Data extracted from a collection
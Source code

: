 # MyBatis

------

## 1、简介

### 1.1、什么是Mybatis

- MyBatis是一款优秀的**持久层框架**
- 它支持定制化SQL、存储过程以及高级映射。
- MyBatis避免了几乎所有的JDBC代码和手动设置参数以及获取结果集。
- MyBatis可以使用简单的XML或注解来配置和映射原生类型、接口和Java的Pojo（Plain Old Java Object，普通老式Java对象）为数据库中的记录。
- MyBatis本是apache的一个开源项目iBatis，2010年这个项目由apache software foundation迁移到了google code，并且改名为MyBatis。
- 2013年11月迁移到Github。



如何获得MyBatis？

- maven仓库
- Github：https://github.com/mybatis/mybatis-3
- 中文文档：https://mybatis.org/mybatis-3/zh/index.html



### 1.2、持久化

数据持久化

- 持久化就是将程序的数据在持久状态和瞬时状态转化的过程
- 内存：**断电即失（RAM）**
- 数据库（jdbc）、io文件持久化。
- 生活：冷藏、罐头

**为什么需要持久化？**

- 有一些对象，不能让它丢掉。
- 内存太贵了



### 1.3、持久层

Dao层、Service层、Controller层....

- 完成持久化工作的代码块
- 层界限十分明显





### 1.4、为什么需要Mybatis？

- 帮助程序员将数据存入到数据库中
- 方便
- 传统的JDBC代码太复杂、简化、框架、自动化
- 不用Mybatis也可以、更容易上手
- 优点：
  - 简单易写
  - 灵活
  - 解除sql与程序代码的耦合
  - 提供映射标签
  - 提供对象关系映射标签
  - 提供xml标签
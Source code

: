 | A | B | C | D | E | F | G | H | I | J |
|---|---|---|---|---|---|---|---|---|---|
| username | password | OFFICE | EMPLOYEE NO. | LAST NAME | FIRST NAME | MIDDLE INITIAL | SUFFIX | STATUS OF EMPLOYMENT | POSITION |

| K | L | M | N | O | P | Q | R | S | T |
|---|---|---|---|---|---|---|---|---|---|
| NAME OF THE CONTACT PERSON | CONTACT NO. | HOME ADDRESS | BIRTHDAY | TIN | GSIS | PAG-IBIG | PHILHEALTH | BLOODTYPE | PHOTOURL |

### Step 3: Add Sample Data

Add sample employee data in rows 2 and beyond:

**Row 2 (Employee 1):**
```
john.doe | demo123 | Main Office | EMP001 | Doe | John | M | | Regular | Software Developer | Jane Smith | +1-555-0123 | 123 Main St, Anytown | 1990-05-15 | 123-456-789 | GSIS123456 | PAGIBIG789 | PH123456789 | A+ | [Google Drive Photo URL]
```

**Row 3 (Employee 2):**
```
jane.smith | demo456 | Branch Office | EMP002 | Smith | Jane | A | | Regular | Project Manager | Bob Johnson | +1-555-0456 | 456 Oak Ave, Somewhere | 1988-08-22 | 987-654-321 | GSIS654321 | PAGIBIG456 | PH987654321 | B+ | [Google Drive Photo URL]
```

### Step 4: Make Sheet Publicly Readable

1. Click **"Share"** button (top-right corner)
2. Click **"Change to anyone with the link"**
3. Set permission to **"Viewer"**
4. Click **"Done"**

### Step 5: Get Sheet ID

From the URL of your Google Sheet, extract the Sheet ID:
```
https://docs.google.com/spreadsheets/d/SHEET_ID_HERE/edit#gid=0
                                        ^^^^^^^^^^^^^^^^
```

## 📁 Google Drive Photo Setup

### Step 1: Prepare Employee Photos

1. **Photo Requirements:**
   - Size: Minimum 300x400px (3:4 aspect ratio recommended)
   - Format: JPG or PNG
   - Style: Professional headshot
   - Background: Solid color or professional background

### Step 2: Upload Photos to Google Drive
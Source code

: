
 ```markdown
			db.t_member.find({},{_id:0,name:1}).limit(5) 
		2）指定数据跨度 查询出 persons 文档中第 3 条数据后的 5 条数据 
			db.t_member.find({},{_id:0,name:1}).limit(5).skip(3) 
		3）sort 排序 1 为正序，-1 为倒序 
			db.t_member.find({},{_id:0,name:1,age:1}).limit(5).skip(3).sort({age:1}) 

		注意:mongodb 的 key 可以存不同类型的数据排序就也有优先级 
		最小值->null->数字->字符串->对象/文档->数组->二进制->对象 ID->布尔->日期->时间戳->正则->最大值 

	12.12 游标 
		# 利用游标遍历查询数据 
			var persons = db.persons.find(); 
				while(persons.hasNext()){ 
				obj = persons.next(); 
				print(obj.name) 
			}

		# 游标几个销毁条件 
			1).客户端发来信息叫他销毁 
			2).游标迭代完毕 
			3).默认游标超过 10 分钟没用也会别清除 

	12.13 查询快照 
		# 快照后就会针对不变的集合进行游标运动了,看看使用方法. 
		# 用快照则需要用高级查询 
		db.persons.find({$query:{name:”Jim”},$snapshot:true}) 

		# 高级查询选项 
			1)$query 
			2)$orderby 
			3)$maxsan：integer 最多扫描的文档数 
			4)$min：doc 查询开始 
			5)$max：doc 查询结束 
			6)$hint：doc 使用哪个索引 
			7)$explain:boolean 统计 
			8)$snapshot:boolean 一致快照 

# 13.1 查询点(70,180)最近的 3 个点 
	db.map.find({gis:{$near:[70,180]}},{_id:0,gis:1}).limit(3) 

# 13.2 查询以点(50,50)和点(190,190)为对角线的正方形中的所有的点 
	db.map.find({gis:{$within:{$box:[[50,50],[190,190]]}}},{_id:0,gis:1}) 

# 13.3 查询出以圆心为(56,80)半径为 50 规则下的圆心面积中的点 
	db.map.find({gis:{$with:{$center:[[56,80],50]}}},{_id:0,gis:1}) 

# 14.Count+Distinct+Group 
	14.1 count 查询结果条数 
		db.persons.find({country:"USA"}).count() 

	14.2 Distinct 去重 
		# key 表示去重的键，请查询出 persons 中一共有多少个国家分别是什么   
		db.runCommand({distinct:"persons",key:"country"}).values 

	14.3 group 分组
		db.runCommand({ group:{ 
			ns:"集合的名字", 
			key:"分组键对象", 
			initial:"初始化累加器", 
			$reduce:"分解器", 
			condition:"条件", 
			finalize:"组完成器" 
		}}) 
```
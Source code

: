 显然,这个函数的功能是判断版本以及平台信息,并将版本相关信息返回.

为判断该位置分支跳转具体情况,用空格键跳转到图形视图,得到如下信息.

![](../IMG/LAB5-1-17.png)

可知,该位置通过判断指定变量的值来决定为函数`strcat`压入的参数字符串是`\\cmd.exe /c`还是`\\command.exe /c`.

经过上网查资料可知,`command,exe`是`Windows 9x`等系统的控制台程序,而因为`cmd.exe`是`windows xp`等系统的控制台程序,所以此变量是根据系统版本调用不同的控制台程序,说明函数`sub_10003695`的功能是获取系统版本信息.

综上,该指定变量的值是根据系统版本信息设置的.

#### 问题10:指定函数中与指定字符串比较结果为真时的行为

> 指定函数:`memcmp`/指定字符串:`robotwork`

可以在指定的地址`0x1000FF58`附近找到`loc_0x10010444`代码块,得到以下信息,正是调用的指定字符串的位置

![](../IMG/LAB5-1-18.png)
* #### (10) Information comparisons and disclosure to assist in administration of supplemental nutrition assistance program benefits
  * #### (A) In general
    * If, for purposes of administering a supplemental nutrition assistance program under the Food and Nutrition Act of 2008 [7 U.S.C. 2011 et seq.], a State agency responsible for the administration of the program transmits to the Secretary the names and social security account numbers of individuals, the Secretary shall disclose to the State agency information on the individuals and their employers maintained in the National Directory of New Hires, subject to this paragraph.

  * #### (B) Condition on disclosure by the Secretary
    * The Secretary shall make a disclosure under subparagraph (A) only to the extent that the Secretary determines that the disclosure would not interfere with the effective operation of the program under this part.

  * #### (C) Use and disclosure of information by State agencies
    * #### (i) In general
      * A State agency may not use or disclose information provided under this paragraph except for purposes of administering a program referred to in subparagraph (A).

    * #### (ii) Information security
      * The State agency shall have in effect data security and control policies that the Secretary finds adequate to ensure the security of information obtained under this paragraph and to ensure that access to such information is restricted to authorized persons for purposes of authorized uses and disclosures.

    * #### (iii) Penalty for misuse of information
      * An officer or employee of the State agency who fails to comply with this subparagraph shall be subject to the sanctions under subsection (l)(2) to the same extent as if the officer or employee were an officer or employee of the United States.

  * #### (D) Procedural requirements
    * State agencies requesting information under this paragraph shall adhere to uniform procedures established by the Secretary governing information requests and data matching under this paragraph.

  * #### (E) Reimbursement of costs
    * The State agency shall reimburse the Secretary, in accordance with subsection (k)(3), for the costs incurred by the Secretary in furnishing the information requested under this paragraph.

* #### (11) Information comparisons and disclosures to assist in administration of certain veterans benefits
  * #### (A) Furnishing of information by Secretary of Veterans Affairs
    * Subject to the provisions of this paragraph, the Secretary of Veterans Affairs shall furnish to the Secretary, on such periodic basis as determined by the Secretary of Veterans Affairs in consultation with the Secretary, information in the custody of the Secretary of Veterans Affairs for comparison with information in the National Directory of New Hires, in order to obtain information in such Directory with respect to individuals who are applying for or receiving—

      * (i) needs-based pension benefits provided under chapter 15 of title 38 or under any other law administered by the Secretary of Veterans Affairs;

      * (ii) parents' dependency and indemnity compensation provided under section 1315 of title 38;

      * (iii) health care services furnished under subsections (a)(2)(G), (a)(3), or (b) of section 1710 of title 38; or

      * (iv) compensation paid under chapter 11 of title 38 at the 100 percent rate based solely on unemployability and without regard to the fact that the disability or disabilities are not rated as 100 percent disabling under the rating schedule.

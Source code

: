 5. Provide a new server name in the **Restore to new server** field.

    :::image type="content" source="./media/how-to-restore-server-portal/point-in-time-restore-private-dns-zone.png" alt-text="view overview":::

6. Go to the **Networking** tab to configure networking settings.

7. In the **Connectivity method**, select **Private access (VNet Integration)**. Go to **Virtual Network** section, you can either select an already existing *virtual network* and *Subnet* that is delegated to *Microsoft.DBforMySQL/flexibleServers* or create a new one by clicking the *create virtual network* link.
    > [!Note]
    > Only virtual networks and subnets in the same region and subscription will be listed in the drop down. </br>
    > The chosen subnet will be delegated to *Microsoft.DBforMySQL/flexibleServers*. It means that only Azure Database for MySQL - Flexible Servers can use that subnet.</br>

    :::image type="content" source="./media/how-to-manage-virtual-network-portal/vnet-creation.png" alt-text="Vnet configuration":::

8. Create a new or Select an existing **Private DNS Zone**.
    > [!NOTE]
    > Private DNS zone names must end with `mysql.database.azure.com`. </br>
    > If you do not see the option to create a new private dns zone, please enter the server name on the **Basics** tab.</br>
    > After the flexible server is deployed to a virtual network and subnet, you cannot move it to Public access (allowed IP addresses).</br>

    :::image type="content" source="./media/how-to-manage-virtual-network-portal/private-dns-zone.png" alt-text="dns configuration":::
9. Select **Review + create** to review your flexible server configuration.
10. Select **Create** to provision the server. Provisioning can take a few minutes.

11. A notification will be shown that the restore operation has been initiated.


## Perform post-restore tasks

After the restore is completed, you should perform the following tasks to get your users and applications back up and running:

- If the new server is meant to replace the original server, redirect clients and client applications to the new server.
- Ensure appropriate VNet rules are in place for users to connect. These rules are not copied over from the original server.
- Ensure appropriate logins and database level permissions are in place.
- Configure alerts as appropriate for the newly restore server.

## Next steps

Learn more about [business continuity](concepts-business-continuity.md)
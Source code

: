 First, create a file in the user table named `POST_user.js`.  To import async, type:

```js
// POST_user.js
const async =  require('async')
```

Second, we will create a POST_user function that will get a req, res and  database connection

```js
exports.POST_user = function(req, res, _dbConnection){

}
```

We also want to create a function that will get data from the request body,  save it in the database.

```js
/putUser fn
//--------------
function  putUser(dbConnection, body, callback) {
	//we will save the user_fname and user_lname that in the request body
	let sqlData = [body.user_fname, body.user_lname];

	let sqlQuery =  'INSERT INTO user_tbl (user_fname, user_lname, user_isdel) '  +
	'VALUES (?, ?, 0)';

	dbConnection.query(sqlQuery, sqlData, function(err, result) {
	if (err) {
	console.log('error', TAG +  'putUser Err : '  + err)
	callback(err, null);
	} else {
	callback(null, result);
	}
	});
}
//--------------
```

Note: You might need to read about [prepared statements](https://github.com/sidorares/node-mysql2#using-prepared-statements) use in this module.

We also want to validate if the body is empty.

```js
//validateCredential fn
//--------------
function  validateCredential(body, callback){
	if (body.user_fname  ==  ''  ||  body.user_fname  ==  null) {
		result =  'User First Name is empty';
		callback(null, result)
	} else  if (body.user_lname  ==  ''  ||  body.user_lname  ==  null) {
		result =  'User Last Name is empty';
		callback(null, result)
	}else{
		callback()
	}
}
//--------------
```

**Work request**:
A line qualifies when it holds the word "empty"; report all qualifying lines from the records above.

**The answer**:
We also want to validate if the body is empty.
		result =  'User First Name is empty';
		result =  'User Last Name is empty';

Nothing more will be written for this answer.